In [24]:
import requests as rq
import pandas as pd
import os
import numpy as np
import json

In [7]:
base_urls = {
    "films": "https://swapi.dev/api/films/",
    "people": "https://swapi.dev/api/people/",
    "planets": "https://swapi.dev/api/planets/",
    "species": "https://swapi.dev/api/species/",
    "starships": "https://swapi.dev/api/starships/",
    "vehicles": "https://swapi.dev/api/vehicles/"
}

In [48]:
categories = list(base_urls.keys())
categories

['films', 'people', 'planets', 'species', 'starships', 'vehicles']

In [8]:
fields = {
    'people' : ["homeworld", "films", "species", "vehicles", "starships"],
    'planets' : ['residents', 'films'],
    'films' : ["characters", "planets", "starships", "vehicles", "species"],
    'species' : ['people', 'films'],
    'vehicles' : ['pilots', 'films'],
    'starships' : ['pilots', 'films']
    }

In [66]:
def get_page_items(url, fields):
        
    # get the content of the url
    response = rq.get(url)

    # success
    if response.status_code == 200:
        content = response.json()
    elif response.status_code == 404:
        print(f'{url} not found!')
        return
    
    items_list = []

    next = content['next']
    items = content['results']

    for item in items:

        for field in fields:
            id_values = []
                           
            if item[field]:  # if the field is not empty
                # parse the links from starships, vehicles and starships
                if field != 'homeworld':  
                    for link in item[field]:
                        # parse the id value in the link    
                        id_values.append(int(link.split('/')[-2]))
                    # add the id values into the corresponding field key
                    # convert list into tuple, as tuples are hashable
                    item[field] = tuple(id_values)
                
                # parse the homeworld (just a single string value)
                else:
                    # get the homeworld id
                    item['homeworld'] = int(item['homeworld'].split('/')[-2])
            
            # parse species field
            # in case of human characters, the species field is an empty list
            elif field == 'species' and not item[field]:
                item[field] = (1)
            
            # field has no values (empty list)
            else:
                item[field] = ()
                  
        # remove created and edited fields
        try:
            del(item['created'])
            del(item['edited'])
        except:
            pass
        
        items_list.append(item)

    return next, items_list

Scrape all the information from the Star Wars API, for all the available categories

In [74]:
if not os.path.exists('./data/starwars.json'):
    items = dict.fromkeys(categories)

    for category in categories:
        items_list = []
        url = base_urls[category]
        category_fields = fields[category]
        while url:
            url, page_items = get_page_items(url, category_fields)
            items_list.extend(page_items)
        
        items[category] = items_list

        print(f'{category} successfully scrapped!')

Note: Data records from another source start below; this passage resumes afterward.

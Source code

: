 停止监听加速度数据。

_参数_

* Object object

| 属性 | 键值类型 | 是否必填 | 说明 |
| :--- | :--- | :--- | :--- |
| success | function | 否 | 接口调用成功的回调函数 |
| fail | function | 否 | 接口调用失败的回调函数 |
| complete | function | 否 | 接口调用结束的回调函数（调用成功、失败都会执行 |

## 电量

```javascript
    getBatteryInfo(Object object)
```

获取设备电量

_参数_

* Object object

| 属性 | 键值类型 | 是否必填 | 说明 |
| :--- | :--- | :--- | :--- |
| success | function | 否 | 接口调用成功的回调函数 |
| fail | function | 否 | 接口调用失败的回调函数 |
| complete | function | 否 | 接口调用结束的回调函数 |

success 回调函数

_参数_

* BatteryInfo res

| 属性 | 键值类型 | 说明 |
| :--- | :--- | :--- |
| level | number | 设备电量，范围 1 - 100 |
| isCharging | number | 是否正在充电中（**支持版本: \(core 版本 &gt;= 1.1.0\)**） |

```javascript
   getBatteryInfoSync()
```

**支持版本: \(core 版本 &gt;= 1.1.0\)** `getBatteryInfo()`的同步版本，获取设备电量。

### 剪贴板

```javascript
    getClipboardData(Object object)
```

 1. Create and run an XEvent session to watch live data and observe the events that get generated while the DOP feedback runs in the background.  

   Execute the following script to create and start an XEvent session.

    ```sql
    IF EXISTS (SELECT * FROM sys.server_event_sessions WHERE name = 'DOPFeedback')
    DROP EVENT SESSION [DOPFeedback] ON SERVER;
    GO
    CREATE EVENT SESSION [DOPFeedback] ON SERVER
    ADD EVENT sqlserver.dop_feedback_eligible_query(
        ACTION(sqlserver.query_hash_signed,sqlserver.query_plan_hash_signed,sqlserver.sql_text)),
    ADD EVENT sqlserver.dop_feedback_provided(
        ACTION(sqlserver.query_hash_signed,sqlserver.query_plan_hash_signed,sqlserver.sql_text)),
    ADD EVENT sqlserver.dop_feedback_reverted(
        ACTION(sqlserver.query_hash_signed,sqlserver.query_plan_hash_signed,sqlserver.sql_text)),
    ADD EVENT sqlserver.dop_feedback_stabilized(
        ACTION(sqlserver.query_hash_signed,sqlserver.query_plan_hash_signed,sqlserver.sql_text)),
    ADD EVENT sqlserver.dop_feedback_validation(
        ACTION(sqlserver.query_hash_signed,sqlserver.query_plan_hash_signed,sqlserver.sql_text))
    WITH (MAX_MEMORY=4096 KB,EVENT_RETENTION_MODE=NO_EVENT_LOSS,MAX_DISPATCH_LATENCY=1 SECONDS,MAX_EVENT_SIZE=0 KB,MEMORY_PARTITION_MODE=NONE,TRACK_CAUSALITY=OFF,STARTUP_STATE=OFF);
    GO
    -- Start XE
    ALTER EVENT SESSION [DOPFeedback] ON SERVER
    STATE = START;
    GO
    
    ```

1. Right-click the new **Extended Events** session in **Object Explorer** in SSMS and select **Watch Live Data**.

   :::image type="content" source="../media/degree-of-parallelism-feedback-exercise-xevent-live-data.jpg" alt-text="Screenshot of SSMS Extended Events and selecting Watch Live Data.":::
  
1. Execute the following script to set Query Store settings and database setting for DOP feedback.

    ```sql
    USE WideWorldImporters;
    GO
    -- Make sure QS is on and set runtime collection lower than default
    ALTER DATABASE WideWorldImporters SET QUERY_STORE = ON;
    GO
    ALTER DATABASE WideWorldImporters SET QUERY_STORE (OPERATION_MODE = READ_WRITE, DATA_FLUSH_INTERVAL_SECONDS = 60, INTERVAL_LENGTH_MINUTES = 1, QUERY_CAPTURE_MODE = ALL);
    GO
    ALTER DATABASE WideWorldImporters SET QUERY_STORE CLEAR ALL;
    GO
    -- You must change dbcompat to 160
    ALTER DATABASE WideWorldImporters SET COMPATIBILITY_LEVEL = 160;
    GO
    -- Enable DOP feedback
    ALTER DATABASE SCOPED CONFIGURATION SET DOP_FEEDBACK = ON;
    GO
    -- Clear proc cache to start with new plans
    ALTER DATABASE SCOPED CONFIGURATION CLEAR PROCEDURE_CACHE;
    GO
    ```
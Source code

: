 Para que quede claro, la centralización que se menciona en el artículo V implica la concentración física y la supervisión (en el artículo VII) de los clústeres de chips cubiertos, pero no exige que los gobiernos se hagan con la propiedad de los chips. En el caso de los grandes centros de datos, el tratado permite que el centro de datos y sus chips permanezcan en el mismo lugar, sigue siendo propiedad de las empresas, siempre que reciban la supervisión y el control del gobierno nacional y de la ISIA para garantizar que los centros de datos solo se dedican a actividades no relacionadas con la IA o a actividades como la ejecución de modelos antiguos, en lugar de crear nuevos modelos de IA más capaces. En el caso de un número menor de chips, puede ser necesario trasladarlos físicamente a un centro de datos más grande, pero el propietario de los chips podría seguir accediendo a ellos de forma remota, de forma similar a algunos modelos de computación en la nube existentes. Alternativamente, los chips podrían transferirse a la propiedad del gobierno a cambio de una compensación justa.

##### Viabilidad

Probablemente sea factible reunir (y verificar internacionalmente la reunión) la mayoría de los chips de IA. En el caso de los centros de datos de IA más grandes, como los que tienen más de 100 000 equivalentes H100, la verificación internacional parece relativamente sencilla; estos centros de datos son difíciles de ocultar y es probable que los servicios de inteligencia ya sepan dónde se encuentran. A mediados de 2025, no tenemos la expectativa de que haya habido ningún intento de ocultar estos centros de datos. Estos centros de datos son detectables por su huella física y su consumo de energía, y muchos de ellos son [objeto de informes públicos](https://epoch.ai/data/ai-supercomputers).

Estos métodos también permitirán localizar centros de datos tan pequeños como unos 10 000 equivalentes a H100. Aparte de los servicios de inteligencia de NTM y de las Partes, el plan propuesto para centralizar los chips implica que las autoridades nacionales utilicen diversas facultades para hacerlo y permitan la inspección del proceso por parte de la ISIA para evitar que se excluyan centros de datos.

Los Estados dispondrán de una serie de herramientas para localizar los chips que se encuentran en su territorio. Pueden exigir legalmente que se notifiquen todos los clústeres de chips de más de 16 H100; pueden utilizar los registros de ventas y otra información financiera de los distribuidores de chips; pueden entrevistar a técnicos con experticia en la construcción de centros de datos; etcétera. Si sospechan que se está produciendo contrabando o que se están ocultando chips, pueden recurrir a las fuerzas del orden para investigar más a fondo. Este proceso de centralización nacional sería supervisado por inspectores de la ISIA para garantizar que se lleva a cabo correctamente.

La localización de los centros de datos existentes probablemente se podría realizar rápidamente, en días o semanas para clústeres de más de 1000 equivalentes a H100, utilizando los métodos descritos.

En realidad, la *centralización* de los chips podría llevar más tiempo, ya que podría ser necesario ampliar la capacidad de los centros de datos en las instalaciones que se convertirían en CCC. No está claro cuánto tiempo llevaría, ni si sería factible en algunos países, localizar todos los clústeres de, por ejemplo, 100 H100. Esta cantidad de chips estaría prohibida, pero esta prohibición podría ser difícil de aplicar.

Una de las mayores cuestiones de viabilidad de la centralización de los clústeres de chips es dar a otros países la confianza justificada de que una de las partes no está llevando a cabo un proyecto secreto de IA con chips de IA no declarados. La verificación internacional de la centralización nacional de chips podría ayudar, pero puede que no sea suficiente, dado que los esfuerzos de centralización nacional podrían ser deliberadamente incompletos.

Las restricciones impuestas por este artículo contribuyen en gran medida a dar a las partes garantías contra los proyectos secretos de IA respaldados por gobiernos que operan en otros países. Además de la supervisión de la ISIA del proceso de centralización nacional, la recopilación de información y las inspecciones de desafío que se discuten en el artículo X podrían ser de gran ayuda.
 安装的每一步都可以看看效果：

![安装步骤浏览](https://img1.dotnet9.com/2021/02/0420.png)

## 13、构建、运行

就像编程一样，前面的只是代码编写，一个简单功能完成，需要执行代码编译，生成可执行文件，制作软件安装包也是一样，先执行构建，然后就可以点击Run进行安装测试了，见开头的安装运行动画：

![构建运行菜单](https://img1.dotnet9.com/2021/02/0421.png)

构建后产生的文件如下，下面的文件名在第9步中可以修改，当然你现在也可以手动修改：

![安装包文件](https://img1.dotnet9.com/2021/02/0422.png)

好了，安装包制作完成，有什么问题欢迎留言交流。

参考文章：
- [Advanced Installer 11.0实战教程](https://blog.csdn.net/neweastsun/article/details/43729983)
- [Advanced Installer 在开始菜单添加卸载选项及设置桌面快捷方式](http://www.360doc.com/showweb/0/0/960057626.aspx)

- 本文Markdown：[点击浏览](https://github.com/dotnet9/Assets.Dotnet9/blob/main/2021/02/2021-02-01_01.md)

    print('\n\nWhole database fully scrapped!')

else:
    print('starwars.json file already exists!')

starwars.json file already exists!


## The scrapped information is stored in dictionary **items**

Store the information in a JSON file

In [73]:
if not os.path.exists('./data/starwars.json'):
    with open('./data/starwars.json', 'w') as file:
        json.dump(items, file, indent=4)

    # remove the carriage return character
    with open('./data/starwars.json', 'r') as file:
        content = file.readlines()

    # replace the \\r\\n (the codes are escaped) string with just \\n
        for index, line in enumerate(content):
            content[index] = line.replace('\\r\\n', '\\n')

    with open('./data/starwars.json', 'w') as file:
        file.writelines(content)
else:
    print('starwars.json file already exists!')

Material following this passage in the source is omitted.